Federated GraphQL Ops with Apollo Studio

28 Jul 2021

There are several differences between the traditional REST API model and how federated GraphQL operates, which can cause some friction when discussing the tech with your SRE/ops organization. This is a list of issues that I've come across in my work and the mitigations we've either considered or adopted. This list assumes that you either have access to Apollo Studio or have replicated the relevant functionality to your custom solution.

Default monitoring

Normal HTTP operations result in status codes that are illustrative to the customer experience. 2xx for success, 4xx for "their fault", and 5xx for "my fault". GraphQL doesn't do this by default. All things are 2xx status codes.

To address this, we've emitted custom metrics that hook into Apollo server's error and success handling. These metrics go into our standard, prometheus-based metrics system which is used to drive alerting.

Mitigating query abuse with public APIs

If you expose your graph to unregistered users (e.g. unregistered users in an e-commerce application), there's potential for attackers to create queries that are pathological and use that as a denial of service vector.

One solution to this is to use Apollo's operation safelisting. This allows us to ensure that queries coming from external users are at least vetted by internal stakeholders, as users can only issue registered queries.
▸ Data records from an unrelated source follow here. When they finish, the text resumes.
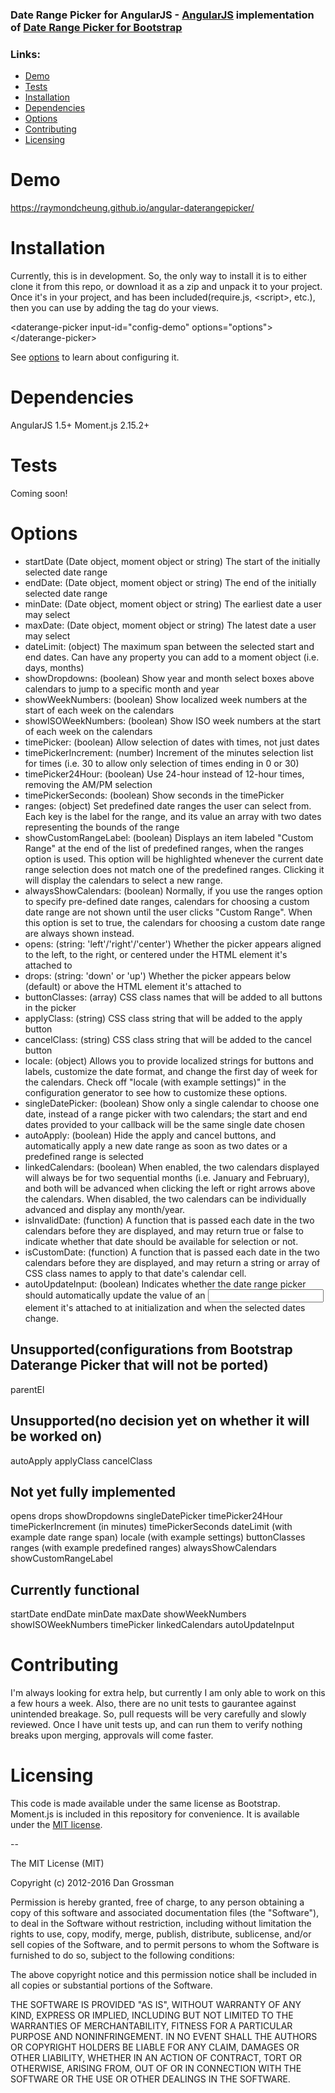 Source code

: ### Date Range Picker for AngularJS - [AngularJS](https://github.com/angular/angular.js/) implementation of [Date Range Picker for Bootstrap](https://github.com/dangrossman/bootstrap-daterangepicker)

### Links:
- [Demo](#demo)
- [Tests](#tests)
- [Installation](#installation)
- [Dependencies](#dependencies)
- [Options](#options)
- [Contributing](#contributing)
- [Licensing](#licensing)

# Demo
https://raymondcheung.github.io/angular-daterangepicker/

# Installation
Currently, this is in development.  So, the only way to install it is to either clone it from this repo, or download it as a zip and unpack it to your project.  Once it's in your project, and has been included(require.js, \<script>, etc.), then you can use by adding the tag do your views.

\<daterange-picker input-id="config-demo" options="options">\</daterange-picker>

See [options](#options) to learn about configuring it.

# Dependencies
AngularJS 1.5+
Moment.js 2.15.2+

# Tests
Coming soon!

# Options
- startDate (Date object, moment object or string) The start of the initially selected date range
- endDate: (Date object, moment object or string) The end of the initially selected date range
- minDate: (Date object, moment object or string) The earliest date a user may select
- maxDate: (Date object, moment object or string) The latest date a user may select
- dateLimit: (object) The maximum span between the selected start and end dates. Can have any property you can add to a moment object (i.e. days, months)
- showDropdowns: (boolean) Show year and month select boxes above calendars to jump to a specific month and year
- showWeekNumbers: (boolean) Show localized week numbers at the start of each week on the calendars
- showISOWeekNumbers: (boolean) Show ISO week numbers at the start of each week on the calendars
- timePicker: (boolean) Allow selection of dates with times, not just dates
- timePickerIncrement: (number) Increment of the minutes selection list for times (i.e. 30 to allow only selection of times ending in 0 or 30)
- timePicker24Hour: (boolean) Use 24-hour instead of 12-hour times, removing the AM/PM selection
- timePickerSeconds: (boolean) Show seconds in the timePicker
- ranges: (object) Set predefined date ranges the user can select from. Each key is the label for the range, and its value an array with two dates representing the bounds of the range
- showCustomRangeLabel: (boolean) Displays an item labeled "Custom Range" at the end of the list of predefined ranges, when the ranges option is used. This option will be highlighted whenever the current date range selection does not match one of the predefined ranges. Clicking it will display the calendars to select a new range.
- alwaysShowCalendars: (boolean) Normally, if you use the ranges option to specify pre-defined date ranges, calendars for choosing a custom date range are not shown until the user clicks "Custom Range". When this option is set to true, the calendars for choosing a custom date range are always shown instead.
- opens: (string: 'left'/'right'/'center') Whether the picker appears aligned to the left, to the right, or centered under the HTML element it's attached to
- drops: (string: 'down' or 'up') Whether the picker appears below (default) or above the HTML element it's attached to
- buttonClasses: (array) CSS class names that will be added to all buttons in the picker
- applyClass: (string) CSS class string that will be added to the apply button
- cancelClass: (string) CSS class string that will be added to the cancel button
- locale: (object) Allows you to provide localized strings for buttons and labels, customize the date format, and change the first day of week for the calendars. Check off "locale (with example settings)" in the configuration generator to see how to customize these options.
- singleDatePicker: (boolean) Show only a single calendar to choose one date, instead of a range picker with two calendars; the start and end dates provided to your callback will be the same single date chosen
- autoApply: (boolean) Hide the apply and cancel buttons, and automatically apply a new date range as soon as two dates or a predefined range is selected
- linkedCalendars: (boolean) When enabled, the two calendars displayed will always be for two sequential months (i.e. January and February), and both will be advanced when clicking the left or right arrows above the calendars. When disabled, the two calendars can be individually advanced and display any month/year.
- isInvalidDate: (function) A function that is passed each date in the two calendars before they are displayed, and may return true or false to indicate whether that date should be available for selection or not.
- isCustomDate: (function) A function that is passed each date in the two calendars before they are displayed, and may return a string or array of CSS class names to apply to that date's calendar cell.
- autoUpdateInput: (boolean) Indicates whether the date range picker should automatically update the value of an <input> element it's attached to at initialization and when the selected dates change.

## Unsupported(configurations from Bootstrap Daterange Picker that will not be ported)
parentEl
## Unsupported(no decision yet on whether it will be worked on)
autoApply
applyClass
cancelClass
## Not yet fully implemented
opens
drops
showDropdowns
singleDatePicker
timePicker24Hour
timePickerIncrement (in minutes)
timePickerSeconds
dateLimit (with example date range span)
locale (with example settings)
buttonClasses
ranges (with example predefined ranges)
alwaysShowCalendars
showCustomRangeLabel
## Currently functional
startDate
endDate
minDate
maxDate
showWeekNumbers
showISOWeekNumbers
timePicker
linkedCalendars
autoUpdateInput

# Contributing
I'm always looking for extra help, but currently I am only able to work on this a few hours a week.  Also, there are no unit tests to gaurantee against unintended breakage.  So, pull requests will be very carefully and slowly reviewed.  Once I have unit tests up, and can run them to verify nothing breaks upon merging, approvals will come faster.

# Licensing

This code is made available under the same license as Bootstrap. Moment.js is included in this repository
for convenience. It is available under the [MIT license](http://www.opensource.org/licenses/mit-license.php).

--

The MIT License (MIT)

Copyright (c) 2012-2016 Dan Grossman

Permission is hereby granted, free of charge, to any person obtaining a copy
of this software and associated documentation files (the "Software"), to deal
in the Software without restriction, including without limitation the rights
to use, copy, modify, merge, publish, distribute, sublicense, and/or sell
copies of the Software, and to permit persons to whom the Software is
furnished to do so, subject to the following conditions:

The above copyright notice and this permission notice shall be included in
all copies or substantial portions of the Software.

THE SOFTWARE IS PROVIDED "AS IS", WITHOUT WARRANTY OF ANY KIND, EXPRESS OR
IMPLIED, INCLUDING BUT NOT LIMITED TO THE WARRANTIES OF MERCHANTABILITY,
FITNESS FOR A PARTICULAR PURPOSE AND NONINFRINGEMENT. IN NO EVENT SHALL THE
AUTHORS OR COPYRIGHT HOLDERS BE LIABLE FOR ANY CLAIM, DAMAGES OR OTHER
LIABILITY, WHETHER IN AN ACTION OF CONTRACT, TORT OR OTHERWISE, ARISING FROM,
OUT OF OR IN CONNECTION WITH THE SOFTWARE OR THE USE OR OTHER DEALINGS IN
THE SOFTWARE.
We can have internal processes (code review, automated complexity analysis, etc) in order to ensure that we're not registering queries that are going to be too difficult to serve.

Backwards compatibility assurance

Apollo studio offers a means to do backwards compatibility checks against your schema. They look at usage over the past few days/weeks. This is really good if you have a web-app or clients that stay up to date.

If you have a mobile app with long deprecation timelines, you'll need something that goes beyond usage. Instead, you could look into registering your queries in a system similar to Apollo's operation safelisting. Your schema registration process could check against this registry to ensure old clients won't be broken. You'll also need a process for expiring older query versions and a host of other issues, but is perhaps a direction worth exploring.

Static schema registration

The default mode of operation for the gateway is to pick up changes to the graph when subgraphs deploy. If subgraphs manage to push to a production graph before the pre-prod graphs, you may not have adequate means to test and the impact could be far reaching.

Supergraph offers a way to turn this dynamic composition into a static mechanism that can undergo testing similar to how the rest of your changes roll out. At a high level, it combines the subgraph schema updates into something that is independently testable within CI.

If you happen to be running kubernetes, there's also tooling to integrate supergraph with your CD process.

Throttling / Rate limiting

When being inundated with traffic, it's standard practice to limit calls to particular API paths. GraphQL makes this harder because, by default, all traffic is routed through a single /graphql path. This means that you can't simply throttle traffic there, as it will have a large area of effect.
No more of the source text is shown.